Om vrijstelling van onroerende voorheffing op grond van artikel 2.1.6.0.1, eerste lid, 1° VCF te verkrijgen, moet voldaan worden aan de twee volgende cumulatieve voorwaarden:
- De belastingplichtige mag geen winstoogmerk nastreven bij de besteding van het onroerend goed;
- Het onroerend goed moet bestemd worden voor de uitoefening van een in artikel 2.1.6.0.1, eerste lid, 1° VCF vermeld doel.
Aan de eerste voorwaarde (winstoogmerk) is voldaan. De administratie betwist dit ook niet.

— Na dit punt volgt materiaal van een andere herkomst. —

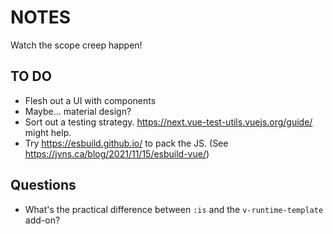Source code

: # NOTES

Watch the scope creep happen!

## TO DO

 * Flesh out a UI with components
 * Maybe... material design?
 * Sort out a testing strategy. https://next.vue-test-utils.vuejs.org/guide/ might help.
 * Try https://esbuild.github.io/ to pack the JS. (See https://jvns.ca/blog/2021/11/15/esbuild-vue/)

## Questions

 * What's the practical difference between `:is` and the `v-runtime-template` add-on?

Aangaande de tweede voorwaarde (bestemming) herhaalt de rechtbank dat een noodzakelijk verband tussen de bestemming van het onroerend goed en de ziekenhuisdienst vereist is. Elk lokaal moet een noodzakelijk, rechtstreeks of onrechtstreeks verband hebben met de werkelijke en praktische uitoefening van de ziekenhuisdienst en zulks op een systematische wijze. Met betrekking tot vergaderzaken dient het bewijs te worden geleverd dat zij systematisch voor een didactische activiteit worden gebruikt in het kader van de ziekenhuisdienst.
Wat betreft deze tweede voorwaarde is de rechtbank van oordeel dat in het concrete geval en op grond van de activiteiten in het betreffende gebouw georganiseerd tijdens het betwiste aanslagjaar, er kan van worden uitgegaan dat het pand systematisch heeft gediend als expertise- en opleidingscentrum voor het ziekenhuis. Vorming en opleiding zijn in een ziekenhuis absoluut noodzakelijk om een hoogwaardig zorgniveau te garanderen.
Dat tijdens de belastbare periode een advertentie stond op de website met het oog op de verhuur van (delen van) het pand als “meeting center”, heeft dus geen belang. Dit is te verantwoorden in de economische zienswijze om het pand extern te laten gebruiken als er intern geen vraag naar was en aldus de vaste kosten te dekken. Bewijs daarvan is dat in de periode terzake de bezettingsgraad door externe organen volgens de rechtbank in werkelijkheid slechts 2,84% van de tijd bedroeg.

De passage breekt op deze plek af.